___ EXTRACTED DATA ___

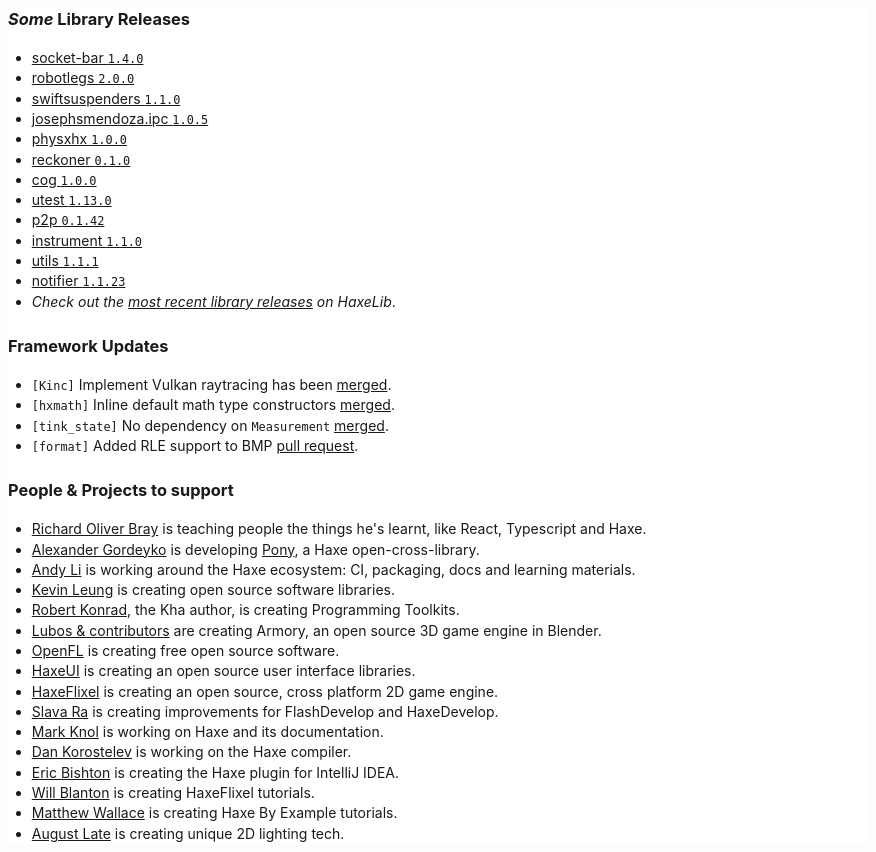 ### _Some_ Library Releases

- [socket-bar `1.4.0`](https://lib.haxe.org/p/socket-bar/)
- [robotlegs `2.0.0`](https://lib.haxe.org/p/robotlegs/)
- [swiftsuspenders `1.1.0`](https://lib.haxe.org/p/swiftsuspenders/)
- [josephsmendoza.ipc `1.0.5`](https://lib.haxe.org/p/josephsmendoza.ipc/)
- [physxhx `1.0.0`](https://lib.haxe.org/p/physxhx/)
- [reckoner `0.1.0`](https://lib.haxe.org/p/reckoner/)
- [cog `1.0.0`](https://lib.haxe.org/p/cog/)
- [utest `1.13.0`](https://lib.haxe.org/p/utest/)
- [p2p `0.1.42`](https://lib.haxe.org/p/p2p/)
- [instrument `1.1.0`](https://lib.haxe.org/p/instrument/)
- [utils `1.1.1`](https://lib.haxe.org/p/utils/)
- [notifier `1.1.23`](https://lib.haxe.org/p/notifier/)
- _Check out the [most recent library releases](https://lib.haxe.org/recent/) on HaxeLib_.

### Framework Updates

- `[Kinc]` Implement Vulkan raytracing has been [merged](https://github.com/Kode/Kinc/pull/535).
- `[hxmath]` Inline default math type constructors [merged](https://github.com/tbrosman/hxmath/pull/74).
- `[tink_state]` No dependency on `Measurement` [merged](https://github.com/haxetink/tink_state/pull/36).
- `[format]` Added RLE support to BMP [pull request](https://github.com/HaxeFoundation/format/pull/93).

### People & Projects to support

- [Richard Oliver Bray](https://ko-fi.com/richardoliverbray) is teaching people the things he's learnt, like React, Typescript and Haxe.
- [Alexander Gordeyko](https://www.patreon.com/axgord) is developing [Pony](https://github.com/AxGord/Pony), a Haxe open-cross-library.
- [Andy Li](https://github.com/users/andyli/sponsorship) is working around the Haxe ecosystem: CI, packaging, docs and learning materials.
- [Kevin Leung](https://www.patreon.com/kevinresol) is creating open source software libraries.
- [Robert Konrad](https://www.patreon.com/RobDangerous), the Kha author, is creating Programming Toolkits.
- [Lubos & contributors](https://armory3d.org/fund) are creating Armory, an open source 3D game engine in Blender.
- [OpenFL](https://www.patreon.com/openfl) is creating free open source software.
- [HaxeUI](https://www.patreon.com/haxeui) is creating an open source user interface libraries.
- [HaxeFlixel](https://www.patreon.com/haxeflixel) is creating an open source, cross platform 2D game engine.
- [Slava Ra](https://www.patreon.com/slavara) is creating improvements for FlashDevelop and HaxeDevelop.
- [Mark Knol](https://www.patreon.com/markknol) is working on Haxe and its documentation.
- [Dan Korostelev](https://www.patreon.com/nadako) is working on the Haxe compiler.
- [Eric Bishton](https://www.patreon.com/EricBishton) is creating the Haxe plugin for IntelliJ IDEA.
- [Will Blanton](https://www.patreon.com/x01010111) is creating HaxeFlixel tutorials.
- [Matthew Wallace](https://www.patreon.com/haxeexamples) is creating Haxe By Example tutorials.
- [August Late](https://www.patreon.com/augustlate) is creating unique 2D lighting tech.


[_template]: ../templates/roundup.html
[date]: / "2020-08-06 09:11:00"
[modified]: / "2020-08-06 10:21:00"
[published]: / "2020-08-06 12:00:00"
[description]: / "The latest news covering the Haxe community, featuring upcoming talks, the latest HaxeLib releases, game previews and lots more!"
[contributor]: https://twitter.com/teormech "Alexander Hohlov"
[benchmarks]: https://benchs.haxe.org/
[nightly build]: http://build.haxe.org
[creating a proposal]: https://github.com/HaxeFoundation/haxe-evolution
[last week]: https://github.com/search?q=closed:2020-07-30..2020-08-06+org:haxefoundation+is:closed
[latest github]: https://github.com/search?o=desc&q=created%3A%22%3E+2020-07-30%22+language%3AHaxe&s=updated&type=Repositories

___

WHAT THIS TASK INVOLVES: The records above are to be transcribed word for word. Skip the images.

EXPECTED OUTPUT:
 ### _Some_ Library Releases

- [socket-bar `1.4.0`](https://lib.haxe.org/p/socket-bar/)
- [robotlegs `2.0.0`](https://lib.haxe.org/p/robotlegs/)
- [swiftsuspenders `1.1.0`](https://lib.haxe.org/p/swiftsuspenders/)
- [josephsmendoza.ipc `1.0.5`](https://lib.haxe.org/p/josephsmendoza.ipc/)
- [physxhx `1.0.0`](https://lib.haxe.org/p/physxhx/)
- [reckoner `0.1.0`](https://lib.haxe.org/p/reckoner/)
- [cog `1.0.0`](https://lib.haxe.org/p/cog/)
- [utest `1.13.0`](https://lib.haxe.org/p/utest/)
- [p2p `0.1.42`](https://lib.haxe.org/p/p2p/)
- [instrument `1.1.0`](https://lib.haxe.org/p/instrument/)
- [utils `1.1.1`](https://lib.haxe.org/p/utils/)
- [notifier `1.1.23`](https://lib.haxe.org/p/notifier/)
- _Check out the [most recent library releases](https://lib.haxe.org/recent/) on HaxeLib_.

### Framework Updates

- `[Kinc]` Implement Vulkan raytracing has been [merged](https://github.com/Kode/Kinc/pull/535).
- `[hxmath]` Inline default math type constructors [merged](https://github.com/tbrosman/hxmath/pull/74).
- `[tink_state]` No dependency on `Measurement` [merged](https://github.com/haxetink/tink_state/pull/36).
- `[format]` Added RLE support to BMP [pull request](https://github.com/HaxeFoundation/format/pull/93).

### People & Projects to support

- [Richard Oliver Bray](https://ko-fi.com/richardoliverbray) is teaching people the things he's learnt, like React, Typescript and Haxe.
- [Alexander Gordeyko](https://www.patreon.com/axgord) is developing [Pony](https://github.com/AxGord/Pony), a Haxe open-cross-library.
- [Andy Li](https://github.com/users/andyli/sponsorship) is working around the Haxe ecosystem: CI, packaging, docs and learning materials.
- [Kevin Leung](https://www.patreon.com/kevinresol) is creating open source software libraries.
- [Robert Konrad](https://www.patreon.com/RobDangerous), the Kha author, is creating Programming Toolkits.
- [Lubos & contributors](https://armory3d.org/fund) are creating Armory, an open source 3D game engine in Blender.
- [OpenFL](https://www.patreon.com/openfl) is creating free open source software.
- [HaxeUI](https://www.patreon.com/haxeui) is creating an open source user interface libraries.
- [HaxeFlixel](https://www.patreon.com/haxeflixel) is creating an open source, cross platform 2D game engine.
- [Slava Ra](https://www.patreon.com/slavara) is creating improvements for FlashDevelop and HaxeDevelop.
- [Mark Knol](https://www.patreon.com/markknol) is working on Haxe and its documentation.
- [Dan Korostelev](https://www.patreon.com/nadako) is working on the Haxe compiler.
- [Eric Bishton](https://www.patreon.com/EricBishton) is creating the Haxe plugin for IntelliJ IDEA.
- [Will Blanton](https://www.patreon.com/x01010111) is creating HaxeFlixel tutorials.
- [Matthew Wallace](https://www.patreon.com/haxeexamples) is creating Haxe By Example tutorials.
- [August Late](https://www.patreon.com/augustlate) is creating unique 2D lighting tech.


[_template]: ../templates/roundup.html
[date]: / "2020-08-06 09:11:00"
[modified]: / "2020-08-06 10:21:00"
[published]: / "2020-08-06 12:00:00"
[description]: / "The latest news covering the Haxe community, featuring upcoming talks, the latest HaxeLib releases, game previews and lots more!"
[contributor]: https://twitter.com/teormech "Alexander Hohlov"
[benchmarks]: https://benchs.haxe.org/
[nightly build]: http://build.haxe.org
[creating a proposal]: https://github.com/HaxeFoundation/haxe-evolution
[last week]: https://github.com/search?q=closed:2020-07-30..2020-08-06+org:haxefoundation+is:closed
[latest github]: https://github.com/search?o=desc&q=created%3A%22%3E+2020-07-30%22+language%3AHaxe&s=updated&type=Repositories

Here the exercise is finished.